WHAT THE TASK REQUIRES
Each line from the one containing "- Nested sub-parts" through the final line of the data below must be repeated exactly.

GIVEN DATA
*-*-*

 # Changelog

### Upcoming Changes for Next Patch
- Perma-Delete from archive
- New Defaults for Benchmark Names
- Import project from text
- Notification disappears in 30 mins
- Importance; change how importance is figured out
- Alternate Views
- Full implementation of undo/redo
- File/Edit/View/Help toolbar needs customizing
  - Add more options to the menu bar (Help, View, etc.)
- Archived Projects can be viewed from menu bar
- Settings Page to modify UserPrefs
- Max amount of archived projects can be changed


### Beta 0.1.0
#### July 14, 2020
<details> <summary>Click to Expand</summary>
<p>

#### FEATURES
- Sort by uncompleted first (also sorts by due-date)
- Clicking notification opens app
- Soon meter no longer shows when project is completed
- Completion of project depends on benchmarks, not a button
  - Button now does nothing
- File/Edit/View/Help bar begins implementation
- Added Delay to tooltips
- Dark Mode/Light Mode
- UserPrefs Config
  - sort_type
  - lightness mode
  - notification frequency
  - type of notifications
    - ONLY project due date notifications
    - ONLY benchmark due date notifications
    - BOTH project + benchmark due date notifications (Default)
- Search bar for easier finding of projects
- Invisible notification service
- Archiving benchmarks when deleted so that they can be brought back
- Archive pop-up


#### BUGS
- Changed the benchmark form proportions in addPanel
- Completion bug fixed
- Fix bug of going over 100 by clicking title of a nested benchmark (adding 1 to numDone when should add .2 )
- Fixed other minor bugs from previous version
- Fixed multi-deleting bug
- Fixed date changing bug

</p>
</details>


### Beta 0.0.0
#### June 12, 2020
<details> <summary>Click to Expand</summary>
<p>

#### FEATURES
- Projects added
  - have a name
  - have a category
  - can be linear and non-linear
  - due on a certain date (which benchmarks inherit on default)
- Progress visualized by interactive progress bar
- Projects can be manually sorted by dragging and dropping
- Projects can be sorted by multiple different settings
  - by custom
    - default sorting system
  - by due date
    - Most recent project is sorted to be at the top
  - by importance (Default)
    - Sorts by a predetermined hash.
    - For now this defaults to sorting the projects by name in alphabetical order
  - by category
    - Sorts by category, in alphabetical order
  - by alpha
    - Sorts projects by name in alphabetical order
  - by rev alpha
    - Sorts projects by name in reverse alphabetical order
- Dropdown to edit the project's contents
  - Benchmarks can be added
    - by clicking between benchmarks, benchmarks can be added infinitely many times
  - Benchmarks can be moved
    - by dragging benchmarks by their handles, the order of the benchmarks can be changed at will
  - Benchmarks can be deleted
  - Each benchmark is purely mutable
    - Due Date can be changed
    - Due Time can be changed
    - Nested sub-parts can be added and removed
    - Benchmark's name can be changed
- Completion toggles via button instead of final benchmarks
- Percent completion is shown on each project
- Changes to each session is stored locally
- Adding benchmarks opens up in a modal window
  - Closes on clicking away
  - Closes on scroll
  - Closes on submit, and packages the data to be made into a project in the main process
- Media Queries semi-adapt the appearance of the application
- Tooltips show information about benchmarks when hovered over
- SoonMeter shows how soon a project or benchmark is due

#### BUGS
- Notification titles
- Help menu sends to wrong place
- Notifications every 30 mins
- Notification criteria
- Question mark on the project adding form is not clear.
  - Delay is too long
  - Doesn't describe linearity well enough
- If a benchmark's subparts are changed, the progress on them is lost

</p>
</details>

*-*-*

WRITTEN REPLY
    - Nested sub-parts can be added and removed
    - Benchmark's name can be changed
- Completion toggles via button instead of final benchmarks
- Percent completion is shown on each project
- Changes to each session is stored locally
- Adding benchmarks opens up in a modal window
  - Closes on clicking away
  - Closes on scroll
  - Closes on submit, and packages the data to be made into a project in the main process
- Media Queries semi-adapt the appearance of the application
- Tooltips show information about benchmarks when hovered over
- SoonMeter shows how soon a project or benchmark is due

#### BUGS
- Notification titles
- Help menu sends to wrong place
- Notifications every 30 mins
- Notification criteria
- Question mark on the project adding form is not clear.
  - Delay is too long
  - Doesn't describe linearity well enough
- If a benchmark's subparts are changed, the progress on them is lost

</p>
</details>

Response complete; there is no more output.